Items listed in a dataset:
• • • •
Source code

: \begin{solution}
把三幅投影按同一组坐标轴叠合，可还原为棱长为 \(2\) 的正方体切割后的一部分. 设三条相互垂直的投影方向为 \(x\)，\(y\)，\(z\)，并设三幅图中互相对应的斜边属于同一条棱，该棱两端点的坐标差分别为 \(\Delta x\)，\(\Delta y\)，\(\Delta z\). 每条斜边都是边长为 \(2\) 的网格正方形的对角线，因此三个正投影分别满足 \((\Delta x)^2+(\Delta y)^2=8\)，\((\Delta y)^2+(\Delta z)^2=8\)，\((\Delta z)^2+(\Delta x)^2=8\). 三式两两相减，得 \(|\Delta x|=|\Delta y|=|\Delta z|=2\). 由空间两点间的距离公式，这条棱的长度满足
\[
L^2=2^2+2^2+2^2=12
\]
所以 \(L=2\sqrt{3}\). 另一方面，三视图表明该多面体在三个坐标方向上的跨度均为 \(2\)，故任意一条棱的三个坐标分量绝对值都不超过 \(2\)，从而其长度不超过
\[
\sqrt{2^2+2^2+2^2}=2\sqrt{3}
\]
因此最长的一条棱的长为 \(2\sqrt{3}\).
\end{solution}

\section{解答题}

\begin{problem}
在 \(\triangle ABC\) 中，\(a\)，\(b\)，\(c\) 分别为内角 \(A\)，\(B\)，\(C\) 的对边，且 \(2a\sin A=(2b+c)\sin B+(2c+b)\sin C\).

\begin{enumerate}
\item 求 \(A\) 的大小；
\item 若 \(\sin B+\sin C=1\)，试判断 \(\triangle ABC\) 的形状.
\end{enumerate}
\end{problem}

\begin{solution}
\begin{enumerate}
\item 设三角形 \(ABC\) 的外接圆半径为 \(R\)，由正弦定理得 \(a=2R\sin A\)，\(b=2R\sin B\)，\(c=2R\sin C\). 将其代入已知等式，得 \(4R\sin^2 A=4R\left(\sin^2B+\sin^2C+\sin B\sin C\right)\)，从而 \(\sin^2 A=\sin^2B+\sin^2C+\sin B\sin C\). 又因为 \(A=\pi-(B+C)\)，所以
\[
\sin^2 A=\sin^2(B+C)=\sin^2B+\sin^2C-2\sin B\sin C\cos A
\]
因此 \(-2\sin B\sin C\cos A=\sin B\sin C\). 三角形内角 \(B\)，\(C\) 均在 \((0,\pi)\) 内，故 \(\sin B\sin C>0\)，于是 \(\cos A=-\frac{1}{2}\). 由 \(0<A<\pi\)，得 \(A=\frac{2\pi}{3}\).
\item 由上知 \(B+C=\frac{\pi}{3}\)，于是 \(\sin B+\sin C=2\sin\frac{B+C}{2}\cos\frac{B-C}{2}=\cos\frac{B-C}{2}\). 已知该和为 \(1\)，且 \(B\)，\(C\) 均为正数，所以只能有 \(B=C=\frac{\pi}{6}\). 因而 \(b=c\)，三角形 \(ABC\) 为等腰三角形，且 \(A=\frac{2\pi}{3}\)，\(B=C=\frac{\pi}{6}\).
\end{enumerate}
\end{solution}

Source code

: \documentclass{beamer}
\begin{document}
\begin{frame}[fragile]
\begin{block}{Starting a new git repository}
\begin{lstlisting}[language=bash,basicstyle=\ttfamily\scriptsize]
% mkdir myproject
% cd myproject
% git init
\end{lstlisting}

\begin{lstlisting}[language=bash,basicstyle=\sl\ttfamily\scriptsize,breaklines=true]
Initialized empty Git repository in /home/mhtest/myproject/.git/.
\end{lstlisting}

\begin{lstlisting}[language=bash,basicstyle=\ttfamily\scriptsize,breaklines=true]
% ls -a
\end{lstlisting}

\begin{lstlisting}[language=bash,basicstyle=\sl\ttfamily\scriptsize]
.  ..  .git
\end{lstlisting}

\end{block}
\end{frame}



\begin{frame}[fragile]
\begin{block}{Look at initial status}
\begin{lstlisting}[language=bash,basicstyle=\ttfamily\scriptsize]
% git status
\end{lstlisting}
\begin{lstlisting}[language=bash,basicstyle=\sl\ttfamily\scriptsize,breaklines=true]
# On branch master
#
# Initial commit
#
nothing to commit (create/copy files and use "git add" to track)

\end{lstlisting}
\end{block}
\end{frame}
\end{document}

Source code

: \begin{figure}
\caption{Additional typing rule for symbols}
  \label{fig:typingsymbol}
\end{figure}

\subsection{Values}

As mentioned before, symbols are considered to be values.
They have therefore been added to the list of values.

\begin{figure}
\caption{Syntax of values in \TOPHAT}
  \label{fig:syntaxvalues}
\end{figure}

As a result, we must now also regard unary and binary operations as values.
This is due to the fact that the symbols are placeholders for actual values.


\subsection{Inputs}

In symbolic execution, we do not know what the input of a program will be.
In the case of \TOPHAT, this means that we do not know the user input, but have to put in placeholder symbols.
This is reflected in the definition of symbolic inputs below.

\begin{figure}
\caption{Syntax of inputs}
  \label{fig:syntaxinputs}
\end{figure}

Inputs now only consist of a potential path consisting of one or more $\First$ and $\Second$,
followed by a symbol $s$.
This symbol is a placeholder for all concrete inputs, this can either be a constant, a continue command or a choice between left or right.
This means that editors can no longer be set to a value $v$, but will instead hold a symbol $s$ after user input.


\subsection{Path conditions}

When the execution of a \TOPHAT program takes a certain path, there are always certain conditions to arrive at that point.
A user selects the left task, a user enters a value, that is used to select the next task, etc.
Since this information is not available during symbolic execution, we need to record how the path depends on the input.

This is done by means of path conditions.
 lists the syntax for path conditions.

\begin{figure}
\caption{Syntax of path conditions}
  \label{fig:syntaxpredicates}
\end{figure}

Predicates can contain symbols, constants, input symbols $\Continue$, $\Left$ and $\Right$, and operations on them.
• • • •
Within the records above, work out on how many lines the string "means" appears, and give only that number.

→ **SOLVED PROBLEM**: 3